Our Take: This is what we call an unanalyzable disclosure of a material event. We think you’re not getting the full story and this is much worse than company filings suggest. Here’s why –
Company disclosures talk of an SEC investigation supposedly focused on a restatement. What’s that mean? Is that all it’s about? We don’t know the time period covered by the probe, or whether it is now formal.
We think it may be formal. We say this because the company left out the words ‘informal’ and voluntary’ from their disclosure (above). Companies love to pretend investigations aren’t serious by including those words. When those words are missing there’s usually a reason; that is, they can’t use them because the probe is formal.

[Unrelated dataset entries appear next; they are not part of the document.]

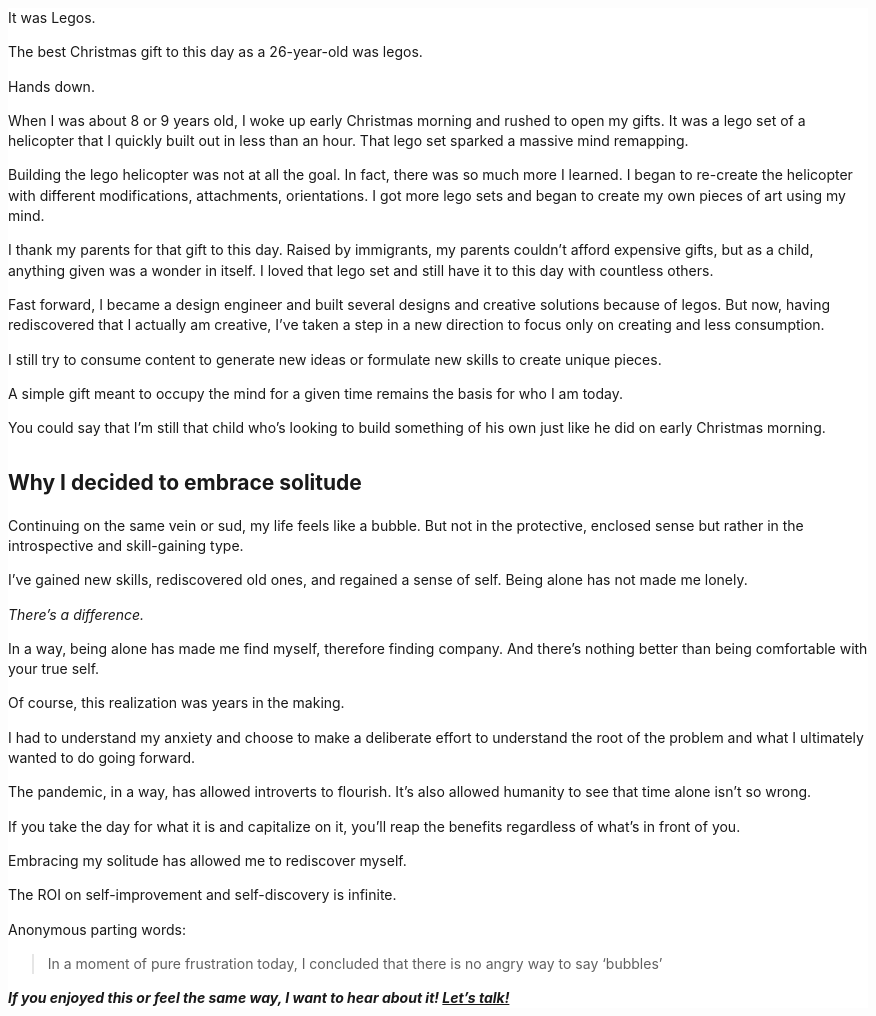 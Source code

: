 It was Legos.

The best Christmas gift to this day as a 26-year-old was legos.

Hands down.

When I was about 8 or 9 years old, I woke up early Christmas morning and rushed to open my gifts. It was a lego set of a helicopter that I quickly built out in less than an hour. That lego set sparked a massive mind remapping.

Building the lego helicopter was not at all the goal. In fact, there was so much more I learned. I began to re-create the helicopter with different modifications, attachments, orientations. I got more lego sets and began to create my own pieces of art using my mind.

I thank my parents for that gift to this day. Raised by immigrants, my parents couldn’t afford expensive gifts, but as a child, anything given was a wonder in itself. I loved that lego set and still have it to this day with countless others.

Fast forward, I became a design engineer and built several designs and creative solutions because of legos. But now, having rediscovered that I actually am creative, I’ve taken a step in a new direction to focus only on creating and less consumption.

I still try to consume content to generate new ideas or formulate new skills to create unique pieces.

A simple gift meant to occupy the mind for a given time remains the basis for who I am today.

You could say that I’m still that child who’s looking to build something of his own just like he did on early Christmas morning.

## Why I decided to embrace solitude

Continuing on the same vein or sud, my life feels like a bubble. But not in the protective, enclosed sense but rather in the introspective and skill-gaining type.

I’ve gained new skills, rediscovered old ones, and regained a sense of self. Being alone has not made me lonely.

*There’s a difference.*

In a way, being alone has made me find myself, therefore finding company. And there’s nothing better than being comfortable with your true self.

Of course, this realization was years in the making.

I had to understand my anxiety and choose to make a deliberate effort to understand the root of the problem and what I ultimately wanted to do going forward.

The pandemic, in a way, has allowed introverts to flourish. It’s also allowed humanity to see that time alone isn’t so wrong.

If you take the day for what it is and capitalize on it, you’ll reap the benefits regardless of what’s in front of you.

Embracing my solitude has allowed me to rediscover myself.

The ROI on self-improvement and self-discovery is infinite.

Anonymous parting words:

> In a moment of pure frustration today, I concluded that there is no angry way to say ‘bubbles’

***If you enjoyed this or feel the same way, I want to hear about it! [Let’s talk!](https://www.twitter.com/cabralhjr)***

Next, we are troubled by some of the timing here. For example, the restatement took place in Mar-2014. The company says the SEC contacted it in May. We know restatements are cat-nip for enforcement officials.
- It strikes us as curious that the SEC would wait three months to make first contact on a restatement so big it delayed the 10-K?
- Also, why did the company wait until Aug-2014 to tell us about a probe [supposedly] starting in May?
Always, we say, think materiality; that is, until August the company did not believe the exposure sufficiently material to be disclosed. But then they did think it material. You have to ask why. It’s a concern.
Last, there have been no meaningful updates on what is now a protracted probe. These are situations best avoided.
Update added 07-Oct-2015:
The 10-Q filed on 30-Apr-2015 repeated in form and substance (almost verbatim, actually) what was disclosed earlier regarding this exposure.
In May 2014, the Enforcement division of the SEC notified us that it was conducting a non-public, fact-finding investigation of the Company and made a request for production of documents and information. The request focused on the prior restatements of our financial statements. We are cooperating fully with the SEC in this matter. We cannot predict the length or scope of the investigation, what action, if any, might be taken in the future by the SEC as a result of the matters that are subject of the investigation or what impact, if any, the investigation might have on our results of operations.
Even absent a change in text, its presence tells you management judged the exposure remained material and, therefore, had to be disclosed. This adds complications for Alcoa management tasked with making this deal work.